Despite the unusual traffic patterns, no direct accusations of wrongdoing have been made. The Chinese bots have not been conclusively linked to cyberattacks, malware distribution, or other overtly malicious actions. Still, the activity’s unexplained nature has created unease among web managers and cybersecurity observers.
One prevailing theory is that the bots may be scraping publicly available data to train artificial intelligence systems. Automated harvesting of online content is common in AI development. However, some experts note that while many companies openly identify and manage such bot activity, ethical disclosures and safeguards may not be uniformly applied across all jurisdictions. The possibility that Chinese bots are collecting content, whether from e-commerce stores or paranormal activities blogsfor AI training remains speculative but widely discussed.
The repeated appearance of Lanzhou as the apparent source has added another layer of mystery. Lanzhou is not widely regarded as a major technology hub and does not host a large concentration of data centers. That inconsistency has led analysts to question whether the location data reflects reality.
Gavin King, founder of web traffic analysis company Known Agents, told Wired that Lanzhou might not be the true origin point. According to King, Google Analytics likely presents Lanzhou as an educated approximation rather than a precise geographic source.
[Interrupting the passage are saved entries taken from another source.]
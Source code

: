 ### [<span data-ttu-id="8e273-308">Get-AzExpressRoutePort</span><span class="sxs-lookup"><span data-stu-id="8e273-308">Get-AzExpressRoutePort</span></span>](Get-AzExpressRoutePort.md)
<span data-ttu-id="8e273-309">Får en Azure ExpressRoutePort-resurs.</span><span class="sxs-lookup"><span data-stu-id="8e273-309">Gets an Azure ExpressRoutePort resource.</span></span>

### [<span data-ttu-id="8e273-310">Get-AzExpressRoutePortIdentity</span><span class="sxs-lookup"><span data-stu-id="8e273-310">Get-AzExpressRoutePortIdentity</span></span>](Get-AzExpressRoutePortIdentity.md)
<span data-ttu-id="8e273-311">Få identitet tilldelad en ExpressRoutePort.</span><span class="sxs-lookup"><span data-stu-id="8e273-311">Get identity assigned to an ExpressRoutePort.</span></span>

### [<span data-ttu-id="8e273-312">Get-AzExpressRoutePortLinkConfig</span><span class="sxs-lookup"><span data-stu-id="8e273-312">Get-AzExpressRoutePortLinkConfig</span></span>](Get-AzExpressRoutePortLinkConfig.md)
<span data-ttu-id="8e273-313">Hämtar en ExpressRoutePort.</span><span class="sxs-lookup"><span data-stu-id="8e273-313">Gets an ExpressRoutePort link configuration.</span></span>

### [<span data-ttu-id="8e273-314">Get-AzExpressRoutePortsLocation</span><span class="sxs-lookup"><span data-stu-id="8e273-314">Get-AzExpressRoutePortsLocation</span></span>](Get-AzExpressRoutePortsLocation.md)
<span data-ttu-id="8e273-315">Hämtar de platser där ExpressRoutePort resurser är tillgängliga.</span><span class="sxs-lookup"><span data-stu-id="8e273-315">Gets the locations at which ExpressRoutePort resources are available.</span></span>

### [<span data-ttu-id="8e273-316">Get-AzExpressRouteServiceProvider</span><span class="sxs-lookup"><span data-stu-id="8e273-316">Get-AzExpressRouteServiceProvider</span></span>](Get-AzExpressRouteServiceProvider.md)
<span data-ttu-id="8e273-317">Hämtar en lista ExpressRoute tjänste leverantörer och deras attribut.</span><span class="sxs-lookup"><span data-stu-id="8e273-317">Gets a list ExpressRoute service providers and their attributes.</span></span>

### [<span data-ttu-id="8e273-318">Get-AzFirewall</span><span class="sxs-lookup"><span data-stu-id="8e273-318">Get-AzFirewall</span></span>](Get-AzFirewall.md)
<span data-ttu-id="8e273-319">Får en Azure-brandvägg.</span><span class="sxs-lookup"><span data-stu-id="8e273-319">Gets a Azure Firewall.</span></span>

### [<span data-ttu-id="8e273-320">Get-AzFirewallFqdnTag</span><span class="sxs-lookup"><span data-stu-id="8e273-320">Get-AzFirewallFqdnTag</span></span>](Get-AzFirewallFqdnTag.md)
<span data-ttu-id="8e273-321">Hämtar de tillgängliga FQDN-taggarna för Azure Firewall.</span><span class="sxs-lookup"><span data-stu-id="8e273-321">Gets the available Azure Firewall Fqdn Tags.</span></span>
What he said he could confirm was that the traffic was consistently routed through Singapore.
Chinese Bots Routed Through Tencent Servers
Although the precise origin remains uncertain, there appears to be a Chinese infrastructure link. King reported that most of the traffic was routed through servers operated by companies belonging to Tencent.
Corroborating that observation, a web portal manager identified as Andy said the bot traffic reaching his website also passed through servers associated with Tencent, Alibaba, and Huawei.
What remains unknown is whether these Chinese bots are operated internally by those companies or by third parties leasing server infrastructure. External clients may be using the servers to distribute automated traffic without direct operational involvement from the companies themselves.